The U.S. moved forward in July 2025 with an executive order formalizing the National AI Standards Body (NAISB), establishing federal guidelines for safety testing, licensing, and dual-use risks—particularly in LLMs used in biotech, finance, and autonomous weapons—source: FTC Newsroom.
Major companies have voluntarily adopted responsible governance: Anthropic’s new Responsible Scaling Policy (2025), based on constitutional AI principles, limits their next frontier systems to model sizes not exceeding 1.2 trillion parameters unless clearnace is given by a multi-stakeholder oversight board. These evolving protocols represent the antithesis of unregulated AI growth that Ip warns against—the industry is showing responsiveness, not recklessness.
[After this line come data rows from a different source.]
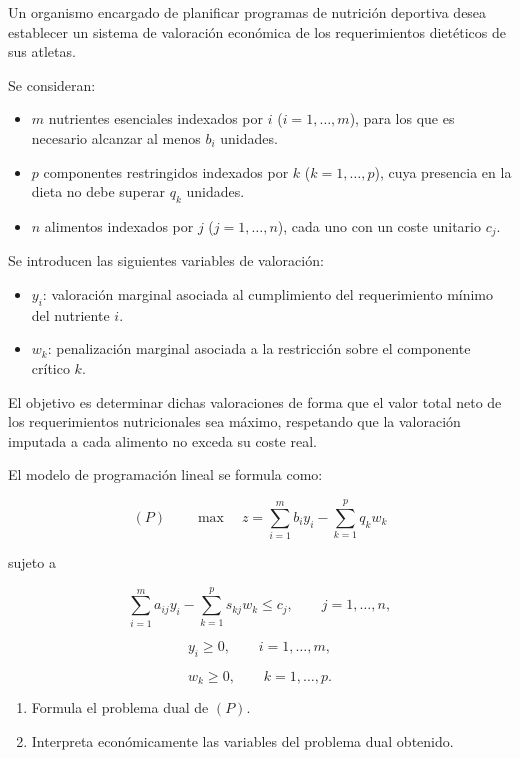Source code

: Un organismo encargado de planificar programas de nutrición deportiva desea establecer un sistema de valoración económica de los requerimientos dietéticos de sus atletas.

Se consideran:

\begin{itemize}
    \item $m$ nutrientes esenciales indexados por $i$ ($i=1,\ldots,m$), para los que es necesario alcanzar al menos $b_i$ unidades.
    \item $p$ componentes restringidos indexados por $k$ ($k=1,\ldots,p$), cuya presencia en la dieta no debe superar $q_k$ unidades.
    \item $n$ alimentos indexados por $j$ ($j=1,\ldots,n$), cada uno con un coste unitario $c_j$.
\end{itemize}

Se introducen las siguientes variables de valoración:

\begin{itemize}
    \item $y_i$: valoración marginal asociada al cumplimiento del requerimiento mínimo del nutriente $i$.
    \item $w_k$: penalización marginal asociada a la restricción sobre el componente crítico $k$.
\end{itemize}

El objetivo es determinar dichas valoraciones de forma que el valor total neto de los requerimientos nutricionales sea máximo, respetando que la valoración imputada a cada alimento no exceda su coste real.

El modelo de programación lineal se formula como:

\[
(P)\qquad
\max \quad
z=
\sum_{i=1}^{m} b_i y_i
-
\sum_{k=1}^{p} q_k w_k
\]

sujeto a

\[
\sum_{i=1}^{m} a_{ij}y_i
-
\sum_{k=1}^{p} s_{kj}w_k
\le c_j,
\qquad
j=1,\ldots,n,
\]

\[
y_i \ge 0,
\qquad
i=1,\ldots,m,
\]

\[
w_k \ge 0,
\qquad
k=1,\ldots,p.
\]

\begin{enumerate}
    \item Formula el problema dual de $(P)$.
    \item Interpreta económicamente las variables del problema dual obtenido.
\end{enumerate}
Closing Thoughts: Constructive Nuance, Not Deterrence
Greg Ip’s caution about AI hubris deserves consideration in a world prone to fads, bubbles, and long-tail risks. However, to reduce the current state of AI innovation to a repeated page from the dot-com era is both reductive and counterfactual. Modern AI is sparking measurable productivity boosts, tectonic shifts in employment evolution, energy use optimization, and meaningful corporate governance mechanisms—all unfolding rapidly in real time.
The stakes are not merely speculative—they are political, economic, and societal. Framing AI as mainly hazardous stifles nuanced public discourse and undermines innovation-sensitive policymaking. What’s needed is not blanket alarmism, but adaptive, evidence-based stewardship—one that acknowledges AI’s transformative potential without ignoring its legitimate risks or challenges. If anything, 2025 is demonstrating that AI is not just hype—it is delivery on a scale not seen since the industrial revolution, albeit with complexities worthy of examination rather than dismissal.